Saturday, January 13, 2007

Fatherhood

No, I havnt gotten anyone pregnant... I hope... (kidding)

I was having coffee with a friend today, and she said something Ive heard a million times in my life, give or take twenty thousand...

"Your going to be a good Father"

I hope so, but to be honest, Its one of my biggest fears. I didnt have the best role model of a father, no offense Dad if your out there. And the fact that I see some of his negative traits coming out of me is scary as hell-o.

I really think I'll be ok, I am nothing like him in many ways, which is good. I guess its best to work on my negative traits now, while there is no Tony junior out there, that I know of.

So anywho, I met up with with Ryan, Blur, Cinday and Danny Glendinininining at Frankies Fun Park. I arrived late, and they were all in the middle of a round of put put which I went and observed. It was kinda cold out, So I was just watching them play with my hands in my jacket pockets. I look over and see two boys trying to put put, and right behind them, was their father, watching them both play, with his hands in his jacket pockets... I thought of that father comment earlier... I looked over at my four "kids" playing put put... Ok, so it was a stretch, but I did compute it like such, not that I feel like Ryan, Blur, Cindy and Danny are my kids or anything, but I saw myself doing things with my kids, taking them places, taking joy in watching them have fun, and just enjoying life, just as I was just watching my friends play put put.

I know this was random, but fatherhood is such a fear of mine. I used to pray everynight as a child to Not be like my dad. When I was in the Marines, I worked a second job for the sole purpose of saving money for my future family, I didnt wanna be poor and hungry like we were... (although I did save close to four thousand dollars, I used about eighty percent of my second job income on alcohol! Those were the good ole days.. I think...)

Tho it is terrifying, I really believe I will be a good daddy. I wont be perfect, but lord knows ill try.

1 Comments:

Anonymous Anonymous said...

Tony, I believe you are going to be a great father when the time comes.

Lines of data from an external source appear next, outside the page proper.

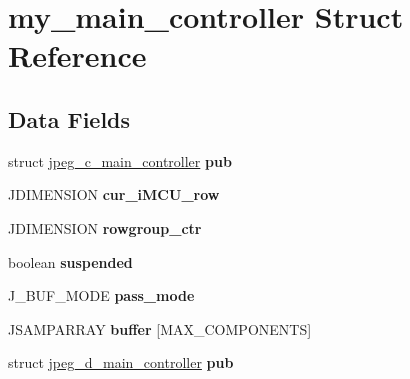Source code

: \hypertarget{structmy__main__controller}{}\section{my\+\_\+main\+\_\+controller Struct Reference}
\label{structmy__main__controller}
\subsection*{Data Fields}
\begin{DoxyCompactItemize}
\item 
\mbox{\label{structmy__main__controller_a875b938725362d5fdb5c2bf3399fab36}} 
struct \hyperlink{structjpeg__c__main__controller}{jpeg\+\_\+c\+\_\+main\+\_\+controller} {\bfseries pub}
\item 
\mbox{\label{structmy__main__controller_ad70652985b2c2f90bc585b768f18ac3d}} 
J\+D\+I\+M\+E\+N\+S\+I\+ON {\bfseries cur\+\_\+i\+M\+C\+U\+\_\+row}
\item 
\mbox{\label{structmy__main__controller_af38efbcd8b18fc136414b118757fbbd9}} 
J\+D\+I\+M\+E\+N\+S\+I\+ON {\bfseries rowgroup\+\_\+ctr}
\item 
\mbox{\label{structmy__main__controller_a88c477eb73e0eb96dcdf036789445d94}} 
boolean {\bfseries suspended}
\item 
\mbox{\label{structmy__main__controller_a559fa8d8f87754109b8012fa7c17eb83}} 
J\+\_\+\+B\+U\+F\+\_\+\+M\+O\+DE {\bfseries pass\+\_\+mode}
\item 
\mbox{\label{structmy__main__controller_af22b25e0f38e68fd31f6afebfeb6b55f}} 
J\+S\+A\+M\+P\+A\+R\+R\+AY {\bfseries buffer} \mbox{[}M\+A\+X\+\_\+\+C\+O\+M\+P\+O\+N\+E\+N\+TS\mbox{]}
\item 
\mbox{\label{structmy__main__controller_ac50d9eaa212cf1427dda82b1fbd7b7d4}} 
struct \hyperlink{structjpeg__d__main__controller}{jpeg\+\_\+d\+\_\+main\+\_\+controller} {\bfseries pub}
\item 
\mbox{\label{structmy__main__controller_a4e0c17513e874e237b1d2267ae4c82bf}} 

\end{DoxyCompactItemize}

As a "kid from a family of divorce," I have the same fear. You know my father was far from perfect. But, I was always told by my mother that kids that get short changed by their earthy father have the best father of all--- their Heavenly Father. I know it's not the same, but it's true... At least I think so. Some how. I want to be an even better father and will stop at nothing to do so because of how I was hurt by mine.

Can we talk about his over coffee sometime? Seriously.

PS: I made an appointment. I hope they let me cuss.